In today’s world, big personalities and self-promotion dominate the sporting landscape. An outspoken player such as D’Angelo Russell can dominate a news cycle with his hidden camera antics, while a skilled player like Mike Conley could go months without getting mentioned. The silent ones, the ones who get it done, are a dying breed in the NBA, and the pack just got a little slimmer.
Yesterday afternoon, Spurs legend Tim Duncan announced his retirement after 19 seasons in the NBA. Immediately after the announcement, former players, analysts and fans showered him with praise and well wishes, sentiments that were often much too sparse during his historic playing career. In an era where we criticize the building of super teams, place a bewildering amount of importance on winning titles, and praise loyalty to fan bases, Tim Duncan should be our poster child. Let’s be honest, Duncan didn’t just play for the Spurs, he was the Spurs. Duncan had the good fortune of learning under Dave Robinson, a Spurs legend in his own right. By the time Robinson’s retirement came around in 2003, Duncan already had 2 NBA Championships under his belt, earning NBA Finals MVP in both of them. After Robinson’s retirement, Duncan continued the winning ways, securing titles in both 2005 and 2007. Sure, other players have joined him along the way; Manu Ginobili, Tony Parker and Kawhi Leonard all come to mind, but Duncan has been the one constant on the Spurs roster since the turn of the millennium. He won 5 NBA Championships, 2 MVPs, 15 All-Star selections, and is still somehow grossly underrated.
Of course, we would be crazy to reminisce on Duncan’s storied career without including Gregg Popovich. Never in this era has there been a more harmonious marriage between player and coach, and this bond allowed Duncan to soar to even greater heights. Rarely ever do we see a player and a coach together for so long, sharing such great success. Duncan and Popovich are in the same category as Brady and Belichick, Russell and Auerbach. Not every great player had the opportunity to play for a great coach, and the synergy between Duncan and Popovich was no stroke of luck. Duncan came into the league an eager rookie out of Wake Forest, and at the time Popovich was in the early stages of his long tenure with the Spurs, not yet the established veteran he is today. As Duncan grew as a player, he slowly became a leader in the locker room in the subtlest of ways. You know that boss or coach you had that could shut up a room by speaking? That was Duncan, but in the least imposing way possible. Don’t get me wrong, he showed intensity when he needed to, but Duncan will perhaps be remembered as one of the most composed players in NBA history. As Duncan grew as a leader, he still remained receptive to Popovich’s coaching. Many star athletes begin to get complacent or arrogant with success, but Duncan set an example for everyone on the Spurs roster. If Duncan doesn’t cooperate with the coach, the coach isn’t commanding the locker room, and the team doesn’t win. Popovich set the attitude of the Spurs, but Duncan brought it to the rest of the team.
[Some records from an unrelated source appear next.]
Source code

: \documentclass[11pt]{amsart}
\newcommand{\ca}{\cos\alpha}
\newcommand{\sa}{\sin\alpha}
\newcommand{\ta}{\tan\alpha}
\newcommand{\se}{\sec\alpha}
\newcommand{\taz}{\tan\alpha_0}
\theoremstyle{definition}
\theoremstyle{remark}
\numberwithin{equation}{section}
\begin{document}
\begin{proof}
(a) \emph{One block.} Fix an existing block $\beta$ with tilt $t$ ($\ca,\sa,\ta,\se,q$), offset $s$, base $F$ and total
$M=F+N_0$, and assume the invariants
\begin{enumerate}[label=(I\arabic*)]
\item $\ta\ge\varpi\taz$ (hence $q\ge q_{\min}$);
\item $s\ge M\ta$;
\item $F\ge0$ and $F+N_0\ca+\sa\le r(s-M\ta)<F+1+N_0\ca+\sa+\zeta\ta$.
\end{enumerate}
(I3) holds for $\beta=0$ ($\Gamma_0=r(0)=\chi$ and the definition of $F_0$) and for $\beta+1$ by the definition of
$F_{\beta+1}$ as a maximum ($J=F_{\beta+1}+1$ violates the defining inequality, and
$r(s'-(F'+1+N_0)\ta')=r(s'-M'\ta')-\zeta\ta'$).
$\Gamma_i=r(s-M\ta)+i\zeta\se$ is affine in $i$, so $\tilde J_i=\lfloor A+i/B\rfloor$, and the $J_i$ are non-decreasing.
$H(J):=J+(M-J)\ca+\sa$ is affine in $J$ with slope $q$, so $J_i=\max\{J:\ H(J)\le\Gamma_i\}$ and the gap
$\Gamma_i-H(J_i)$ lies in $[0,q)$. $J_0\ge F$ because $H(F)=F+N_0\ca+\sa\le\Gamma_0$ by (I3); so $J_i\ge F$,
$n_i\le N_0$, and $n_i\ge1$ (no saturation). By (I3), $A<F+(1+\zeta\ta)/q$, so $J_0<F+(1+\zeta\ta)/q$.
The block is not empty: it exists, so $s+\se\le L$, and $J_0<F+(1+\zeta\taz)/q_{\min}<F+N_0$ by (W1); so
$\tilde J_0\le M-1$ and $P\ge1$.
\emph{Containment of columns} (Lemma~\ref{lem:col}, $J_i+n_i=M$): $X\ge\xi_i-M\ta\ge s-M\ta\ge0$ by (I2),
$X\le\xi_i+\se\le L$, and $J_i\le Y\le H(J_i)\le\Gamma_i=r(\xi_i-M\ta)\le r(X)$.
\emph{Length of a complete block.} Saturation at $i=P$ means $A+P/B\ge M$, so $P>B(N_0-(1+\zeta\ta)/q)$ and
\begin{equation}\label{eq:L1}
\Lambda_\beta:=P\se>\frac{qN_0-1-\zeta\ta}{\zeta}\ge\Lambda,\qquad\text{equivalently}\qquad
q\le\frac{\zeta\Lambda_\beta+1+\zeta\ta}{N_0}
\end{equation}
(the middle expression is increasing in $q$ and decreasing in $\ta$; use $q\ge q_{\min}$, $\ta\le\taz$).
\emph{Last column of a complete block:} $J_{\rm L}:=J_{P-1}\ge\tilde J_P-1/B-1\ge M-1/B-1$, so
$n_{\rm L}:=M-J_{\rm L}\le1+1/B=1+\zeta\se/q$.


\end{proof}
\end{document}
It almost seems fitting that Tim Duncan retired amidst a wave of free agent frenzy, debates between the old and new school NBA, and sweeping changes to almost every roster. As you watch Charles Barkley and other retired players bicker about Kevin Durant joining the Warriors, combated by a younger generation insisting that Durant is entitled to his own choices, Tim Duncan is a welcome distraction from the noise. Tim Duncan is something we can all agree on, a universally accepted figure. He’s like Coca-Cola, or an ice cold beer. It’s hard to find something about Tim Duncan that isn’t likable. The major shift free agency has created in the league combined with Duncan’s retirement almost makes it feel as if the league is ending an era. The Spurs will still be a contender, Popovich, we assume, will still coach next season, but so much of their identity resided in Tim Duncan. Spurs fans, however, can take comfort in the fact that he surely leaves a mark on those left behind; it’s what Dave Robinson did for him.
As time passes and people begin to look at our current age of basketball in retrospect, they will likely compare the career of Tim Duncan to that of Kobe Bryant. Both came and left the league at roughly the same time, and both made a huge impact. Perhaps the most interesting aspect of this comparison, however, is the polar opposite ways in which they did it. Kobe was flashy. He could sell himself like no other, and had an unrivaled flare for the dramatic. Duncan just put his nose to the grindstone and worked. Both were very passionate about basketball, but displayed it very differently. Kobe had his game face. Aggressive. Powerful. Duncan had his poker face. Calm. Collected. It’s strange how both players were able to enjoy such dominance and success in the same decade, despite being in the same conference. Bryant got a lot more attention during his career, but something tells me that when it’s all said and done, people will look back at Duncan’s stats and truly see how great he was. One thing is for sure, with the retirement of both players this season, a little piece of the 2000s NBA has died, and my inner childhood got a little sad.